The BBC has finally responded to allegations that footage claiming Trump incited the Capitol storming is untrue. BBC executives have said they take systemic bias at the BBC seriously. Lisa Nandy’s comments to the BBC’s Sunday with Laura Kuenssberg programme came after reports a Panorama documentary misled viewers by editing a speech by US President Donald Trump. Nandy stated that one of the systemic biases, and the most serious, is “systemic bias in the way difficult issues are covered at the BBC.”
What is systemic bias? Is it making definitive decisions about certain issues and individuals and then directing your broadcasts accordingly? Does this bias originate within the BBC, or is it related to broadcasts initiated against it?
The fact that footage related to Trump is cut out of the news and not broadcasting all speeches puts the BBC in a difficult position, while systemic biases within the institution are also reported to influence its reporting. For example, there are allegations that the BBC consistently broadcasts anti-Israel news during the Hamas-Israel war.

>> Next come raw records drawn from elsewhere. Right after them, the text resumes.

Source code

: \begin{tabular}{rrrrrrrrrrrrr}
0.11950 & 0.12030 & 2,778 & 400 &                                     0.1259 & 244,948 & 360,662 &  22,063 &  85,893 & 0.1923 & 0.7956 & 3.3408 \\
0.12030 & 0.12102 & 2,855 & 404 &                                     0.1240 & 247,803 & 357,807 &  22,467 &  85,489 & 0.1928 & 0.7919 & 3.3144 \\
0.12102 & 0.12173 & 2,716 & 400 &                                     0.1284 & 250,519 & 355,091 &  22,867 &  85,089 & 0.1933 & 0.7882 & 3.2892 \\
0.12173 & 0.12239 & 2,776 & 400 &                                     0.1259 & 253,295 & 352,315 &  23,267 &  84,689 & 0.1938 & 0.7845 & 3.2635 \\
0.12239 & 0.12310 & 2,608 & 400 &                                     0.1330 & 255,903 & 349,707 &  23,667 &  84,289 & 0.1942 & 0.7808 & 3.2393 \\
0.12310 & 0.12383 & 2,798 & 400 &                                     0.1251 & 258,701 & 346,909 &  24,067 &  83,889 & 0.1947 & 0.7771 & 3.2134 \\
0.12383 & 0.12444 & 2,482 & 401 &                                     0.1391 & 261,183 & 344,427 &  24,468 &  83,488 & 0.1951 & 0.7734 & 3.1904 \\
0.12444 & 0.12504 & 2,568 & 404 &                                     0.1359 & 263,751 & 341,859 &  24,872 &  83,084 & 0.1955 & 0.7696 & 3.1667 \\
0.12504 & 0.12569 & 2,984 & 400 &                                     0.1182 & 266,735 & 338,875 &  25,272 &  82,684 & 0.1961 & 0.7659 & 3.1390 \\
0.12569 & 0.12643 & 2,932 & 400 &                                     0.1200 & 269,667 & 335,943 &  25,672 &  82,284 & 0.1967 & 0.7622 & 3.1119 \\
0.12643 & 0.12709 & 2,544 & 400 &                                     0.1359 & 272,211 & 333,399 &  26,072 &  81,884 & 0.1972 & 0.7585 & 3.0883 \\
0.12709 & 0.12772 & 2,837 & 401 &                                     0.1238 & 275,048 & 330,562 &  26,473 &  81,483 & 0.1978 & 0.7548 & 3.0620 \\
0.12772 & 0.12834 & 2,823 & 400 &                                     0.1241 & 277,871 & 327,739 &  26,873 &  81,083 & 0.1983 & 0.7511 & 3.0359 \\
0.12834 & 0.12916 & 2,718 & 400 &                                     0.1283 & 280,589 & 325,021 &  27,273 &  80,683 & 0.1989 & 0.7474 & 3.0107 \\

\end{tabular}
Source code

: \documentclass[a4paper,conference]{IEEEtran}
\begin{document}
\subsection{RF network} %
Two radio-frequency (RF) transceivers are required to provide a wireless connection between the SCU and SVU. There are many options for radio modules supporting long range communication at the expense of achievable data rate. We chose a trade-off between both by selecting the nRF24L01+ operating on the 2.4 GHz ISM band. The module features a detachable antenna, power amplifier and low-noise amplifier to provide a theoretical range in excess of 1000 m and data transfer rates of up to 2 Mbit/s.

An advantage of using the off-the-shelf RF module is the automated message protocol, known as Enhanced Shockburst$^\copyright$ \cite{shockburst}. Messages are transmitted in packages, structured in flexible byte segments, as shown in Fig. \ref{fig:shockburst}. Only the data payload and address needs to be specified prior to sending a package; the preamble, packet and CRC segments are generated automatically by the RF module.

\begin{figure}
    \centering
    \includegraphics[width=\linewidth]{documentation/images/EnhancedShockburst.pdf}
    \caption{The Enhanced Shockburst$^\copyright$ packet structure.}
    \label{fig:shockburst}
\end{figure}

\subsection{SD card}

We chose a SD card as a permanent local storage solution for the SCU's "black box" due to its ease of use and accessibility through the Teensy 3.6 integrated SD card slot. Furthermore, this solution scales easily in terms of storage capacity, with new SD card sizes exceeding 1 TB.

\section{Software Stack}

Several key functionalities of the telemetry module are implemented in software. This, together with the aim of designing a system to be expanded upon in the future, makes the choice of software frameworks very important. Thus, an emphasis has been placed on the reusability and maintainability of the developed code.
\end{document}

At the end of the day, BBC employees are human, and they have feelings. It’s natural for these feelings to spill over into their broadcasts. However, it’s beneficial to balance this and include those with differing views in the production of a program. So, if Trump opponents start producing a program, they naturally start to make everything they perceive as unfavorable to Trump a central element of the program.
We might say there’s no systemic bias against the BBC, but you constantly prioritize a certain segment in your broadcasts. And if you start criticizing him, there’s no way he’d be considered otherwise.
We still haven’t learned the answer to this question from the BBC boss’s statements: Was Trump’s speech cut, or were some excerpts removed to portray Trump as particularly provocative?